Aeluropus littoralis, communément appelé Dactyle des grèves, est une graminée vivace appartenant à la famille des Poaceae. Cette herbe de petite à moyenne taille développe un port touffu et compact, caractérisé par des feuilles fines et linéaires de couleur vert-gris. Elle atteint généralement 30 à 60 cm de hauteur. Native des régions côtières méditerranéennes et des zones littorales de l'Afrique du Nord, cette espèce s'est adaptée aux environnements extrêmement salés et sableux. Le nom « littoralis » évoque précisément son habitat naturel des rivages maritimes. Elle produit des épillets caractéristiques des graminées, disposés en inflorescences étroites et allongées. Son feuillage est caduc, ce qui signifie qu'elle perd ses parties aériennes en hiver dans les régions tempérées.

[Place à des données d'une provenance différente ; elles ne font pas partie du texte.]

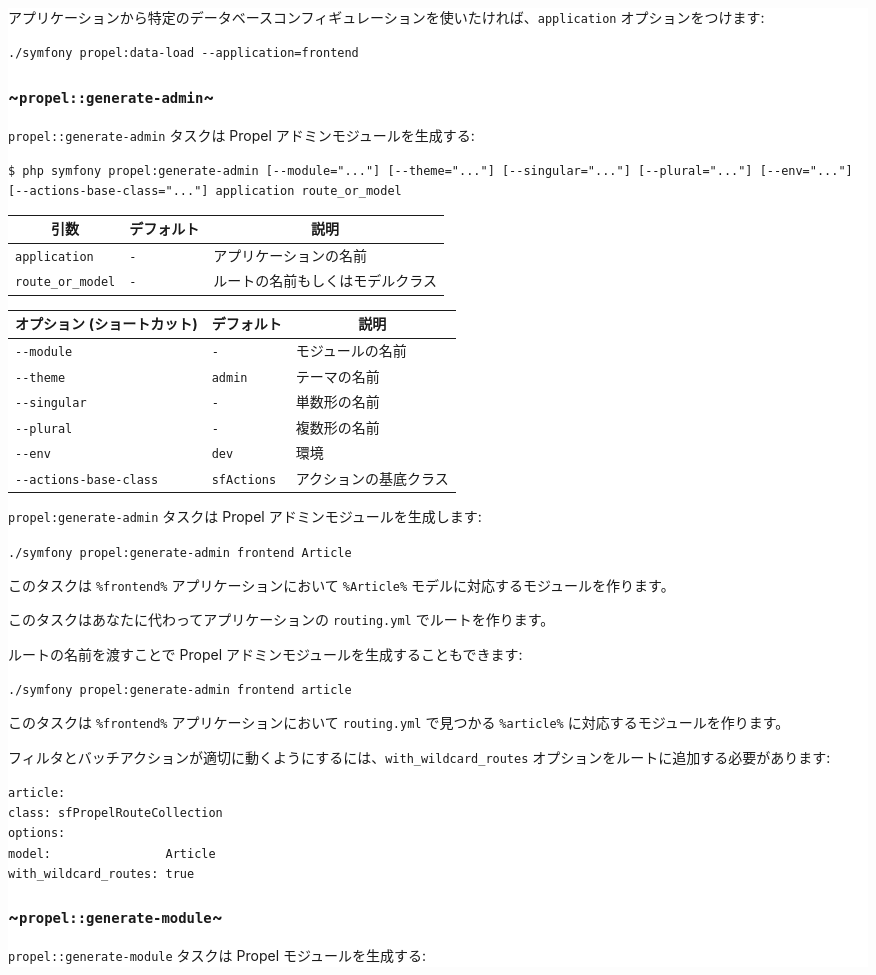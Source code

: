 アプリケーションから特定のデータベースコンフィギュレーションを使いたければ、`application` オプションをつけます:

    ./symfony propel:data-load --application=frontend

### ~`propel::generate-admin`~

`propel::generate-admin` タスクは Propel アドミンモジュールを生成する:

    $ php symfony propel:generate-admin [--module="..."] [--theme="..."] [--singular="..."] [--plural="..."] [--env="..."] [--actions-base-class="..."] application route_or_model



| 引数 | デフォルト | 説明
| -------- | ------- | -------------------------------------
| `application` | `-` | アプリケーションの名前
| `route_or_model` | `-` | ルートの名前もしくはモデルクラス


| オプション (ショートカット) | デフォルト | 説明
| ----------------- | ------- | -------------------
| `--module` | `-` | モジュールの名前
| `--theme` | `admin` | テーマの名前
| `--singular` | `-` | 単数形の名前
| `--plural` | `-` | 複数形の名前
| `--env` | `dev` | 環境
| `--actions-base-class` | `sfActions` | アクションの基底クラス


`propel:generate-admin` タスクは Propel アドミンモジュールを生成します:

    ./symfony propel:generate-admin frontend Article

このタスクは  `%frontend%` アプリケーションにおいて `%Article%` モデルに対応するモジュールを作ります。

このタスクはあなたに代わってアプリケーションの `routing.yml` でルートを作ります。

ルートの名前を渡すことで Propel アドミンモジュールを生成することもできます:

    ./symfony propel:generate-admin frontend article

このタスクは `%frontend%` アプリケーションにおいて `routing.yml` で見つかる `%article%` に対応するモジュールを作ります。

フィルタとバッチアクションが適切に動くようにするには、`with_wildcard_routes` オプションをルートに追加する必要があります:

    article:
    class: sfPropelRouteCollection
    options:
    model:                Article
    with_wildcard_routes: true

### ~`propel::generate-module`~

`propel::generate-module` タスクは Propel モジュールを生成する:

Le Dactyle des grèves joue un rôle important dans la stabilisation des écosystèmes côtiers et halophiles. Ses racines profondes contribuent à la fixation des sédiments sableux et à la prévention de l'érosion des rivages. Cette graminée tolère l'exposition directe au sel marin et les conditions extrêmes du littoral, formant souvent des peuplements pionniers sur les cordons littoraux. Elle constitue un fourrage naturel pour les herbivores côtiers et propose une ressource alimentaire limitée aux insectes spécialisés des zones salées. Face aux pressions anthropiques, notamment la pollution des océans et l'urbanisation croissante des littoraux, les populations d'Aeluropus littoralis subissent un déclin. Le réchauffement climatique affecte aussi indirectement ces écosystèmes sensibles aux variations du niveau des mers.
Espèce observée dans 18 pays à travers le monde.
Bien que peu utilisée en phytothérapie occidentale traditionnelle, Aeluropus littoralis présente des intérêts pour la phytoremédiation et l'amélioration des sols dégradés en contexte côtier. Comme les autres Poaceae, elle possède des propriétés de consolidation des sols grâce à son système racinaire développé. Cette graminée a été explorée pour sa capacité à tolérer et accumiler les sels, la rendant intéressante pour la réhabilitation de terres salinisées. En médecine traditionnelle nord-africaine, certaines graminées littorales sont utilisées de façon marginale. Son principal intérêt réside dans ses applications écologiques : stabilisation des dunes, fixation des sables et création d'habitats côtiers pour la faune. Elle offre également une valeur ornementale modérée pour les jardins côtiers méditerranéens.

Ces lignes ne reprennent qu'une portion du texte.